## Problem to solve
In how many lines of the records does "project" appear? Answer with one number.

## Records to process
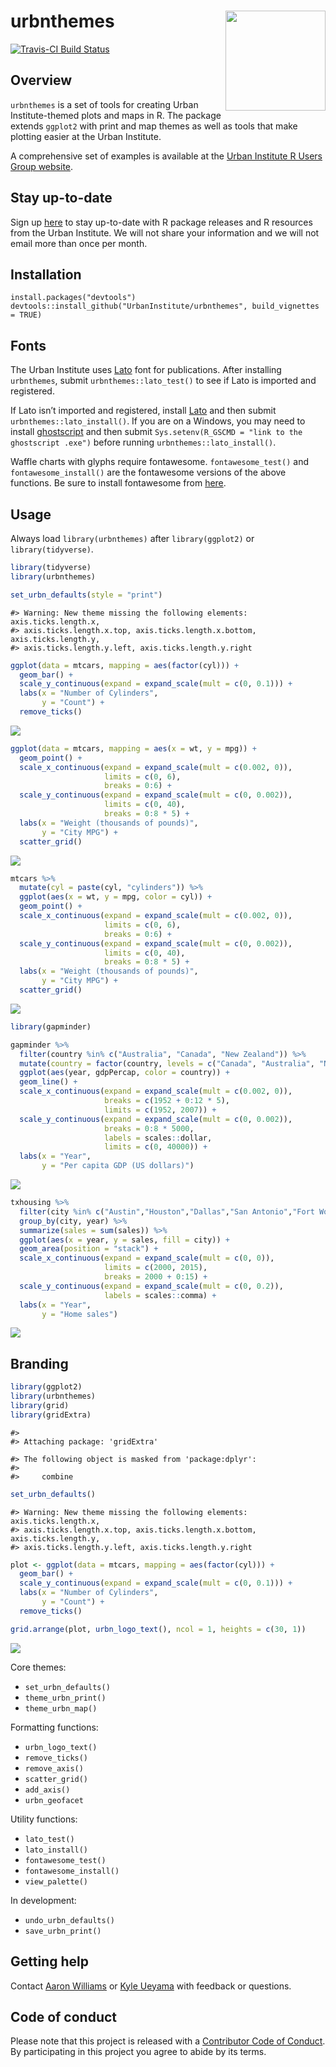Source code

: 
<!-- README.md is generated from README.Rmd. Please edit that file -->

# urbnthemes <a href="https://UrbanInstitute.github.io/urbnthemes/"><img src="man/figures/hexsticker.png" align="right" height="160"/></a>

[![Travis-CI Build
Status](https://travis-ci.org/UrbanInstitute/urbnthemes.svg?branch=master)](https://travis-ci.org/UrbanInstitute/urbnthemes)

## Overview

`urbnthemes` is a set of tools for creating Urban Institute-themed plots
and maps in R. The package extends `ggplot2` with print and map themes
as well as tools that make plotting easier at the Urban Institute.

A comprehensive set of examples is available at the [Urban Institute R
Users Group
website](https://UrbanInstitute.github.io/r-at-urban/graphics-guide.html).

## Stay up-to-date

Sign up
[here](https://app.smartsheet.com/b/form/9029a0a8254e4044a52cdebaebe343bf)
to stay up-to-date with R package releases and R resources from the
Urban Institute. We will not share your information and we will not
email more than once per month.

## Installation

    install.packages("devtools")
    devtools::install_github("UrbanInstitute/urbnthemes", build_vignettes = TRUE)

## Fonts

The Urban Institute uses [Lato](https://fonts.google.com/specimen/Lato)
font for publications. After installing `urbnthemes`, submit
`urbnthemes::lato_test()` to see if Lato is imported and registered.

If Lato isn’t imported and registered, install
[Lato](https://fonts.google.com/specimen/Lato) and then submit
`urbnthemes::lato_install()`. If you are on a Windows, you may need to
install [ghostscript](https://www.ghostscript.com/download.html) and
then submit `Sys.setenv(R_GSCMD = "link to the ghostscript .exe")`
before running `urbnthemes::lato_install()`.

Waffle charts with glyphs require fontawesome. `fontawesome_test()` and
`fontawesome_install()` are the fontawesome versions of the above
functions. Be sure to install fontawesome from
[here](https://github.com/hrbrmstr/waffle/tree/master/inst/fonts).

## Usage

Always load `library(urbnthemes)` after `library(ggplot2)` or
`library(tidyverse)`.

``` r
library(tidyverse)
library(urbnthemes)

set_urbn_defaults(style = "print")
```

    #> Warning: New theme missing the following elements: axis.ticks.length.x,
    #> axis.ticks.length.x.top, axis.ticks.length.x.bottom, axis.ticks.length.y,
    #> axis.ticks.length.y.left, axis.ticks.length.y.right

``` r
ggplot(data = mtcars, mapping = aes(factor(cyl))) +
  geom_bar() + 
  scale_y_continuous(expand = expand_scale(mult = c(0, 0.1))) +
  labs(x = "Number of Cylinders",
       y = "Count") +
  remove_ticks()
```

![](man/figures/README-example-1.png)<!-- -->

``` r
ggplot(data = mtcars, mapping = aes(x = wt, y = mpg)) +
  geom_point() +
  scale_x_continuous(expand = expand_scale(mult = c(0.002, 0)), 
                     limits = c(0, 6),
                     breaks = 0:6) +
  scale_y_continuous(expand = expand_scale(mult = c(0, 0.002)), 
                     limits = c(0, 40),
                     breaks = 0:8 * 5) +
  labs(x = "Weight (thousands of pounds)",
       y = "City MPG") +
  scatter_grid()
```

![](man/figures/README-scatter-plot-1-1.png)<!-- -->

``` r
mtcars %>%
  mutate(cyl = paste(cyl, "cylinders")) %>%
  ggplot(aes(x = wt, y = mpg, color = cyl)) +
  geom_point() +
  scale_x_continuous(expand = expand_scale(mult = c(0.002, 0)), 
                     limits = c(0, 6),
                     breaks = 0:6) +
  scale_y_continuous(expand = expand_scale(mult = c(0, 0.002)), 
                     limits = c(0, 40),
                     breaks = 0:8 * 5) +
  labs(x = "Weight (thousands of pounds)",
       y = "City MPG") +
  scatter_grid()
```

![](man/figures/README-scatter-plot-2-1.png)<!-- -->

``` r
library(gapminder)

gapminder %>%
  filter(country %in% c("Australia", "Canada", "New Zealand")) %>%
  mutate(country = factor(country, levels = c("Canada", "Australia", "New Zealand"))) %>%
  ggplot(aes(year, gdpPercap, color = country)) +
  geom_line() +
  scale_x_continuous(expand = expand_scale(mult = c(0.002, 0)), 
                     breaks = c(1952 + 0:12 * 5), 
                     limits = c(1952, 2007)) +
  scale_y_continuous(expand = expand_scale(mult = c(0, 0.002)), 
                     breaks = 0:8 * 5000,
                     labels = scales::dollar, 
                     limits = c(0, 40000)) +
  labs(x = "Year",
       y = "Per capita GDP (US dollars)")
```

![](man/figures/README-line-plot-1.png)<!-- -->

``` r
txhousing %>%
  filter(city %in% c("Austin","Houston","Dallas","San Antonio","Fort Worth")) %>%
  group_by(city, year) %>%
  summarize(sales = sum(sales)) %>%
  ggplot(aes(x = year, y = sales, fill = city)) +
  geom_area(position = "stack") +
  scale_x_continuous(expand = expand_scale(mult = c(0, 0)),
                     limits = c(2000, 2015),
                     breaks = 2000 + 0:15) +  
  scale_y_continuous(expand = expand_scale(mult = c(0, 0.2)), 
                     labels = scales::comma) +
  labs(x = "Year",
       y = "Home sales")
```

![](man/figures/README-area-plot-1.png)<!-- -->

## Branding

``` r
library(ggplot2)
library(urbnthemes)
library(grid)
library(gridExtra)
```

    #> 
    #> Attaching package: 'gridExtra'

    #> The following object is masked from 'package:dplyr':
    #> 
    #>     combine

``` r
set_urbn_defaults()
```

    #> Warning: New theme missing the following elements: axis.ticks.length.x,
    #> axis.ticks.length.x.top, axis.ticks.length.x.bottom, axis.ticks.length.y,
    #> axis.ticks.length.y.left, axis.ticks.length.y.right

``` r
plot <- ggplot(data = mtcars, mapping = aes(factor(cyl))) +
  geom_bar() + 
  scale_y_continuous(expand = expand_scale(mult = c(0, 0.1))) +
  labs(x = "Number of Cylinders",
       y = "Count") +
  remove_ticks()

grid.arrange(plot, urbn_logo_text(), ncol = 1, heights = c(30, 1))
```

![](man/figures/README-example2-1.png)<!-- -->

Core themes:

  - `set_urbn_defaults()`
  - `theme_urbn_print()`
  - `theme_urbn_map()`

Formatting functions:

  - `urbn_logo_text()`
  - `remove_ticks()`
  - `remove_axis()`
  - `scatter_grid()`
  - `add_axis()`
  - `urbn_geofacet`

Utility functions:

  - `lato_test()`
  - `lato_install()`
  - `fontawesome_test()`
  - `fontawesome_install()`
  - `view_palette()`

In development:

  - `undo_urbn_defaults()`
  - `save_urbn_print()`

## Getting help

Contact [Aaron Williams](awilliams@urban.org) or [Kyle
Ueyama](kueyama@urban.org) with feedback or questions.

## Code of conduct

Please note that this project is released with a [Contributor Code of
Conduct](CODE_OF_CONDUCT.md). By participating in this project you agree
to abide by its terms.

## Exercise response
2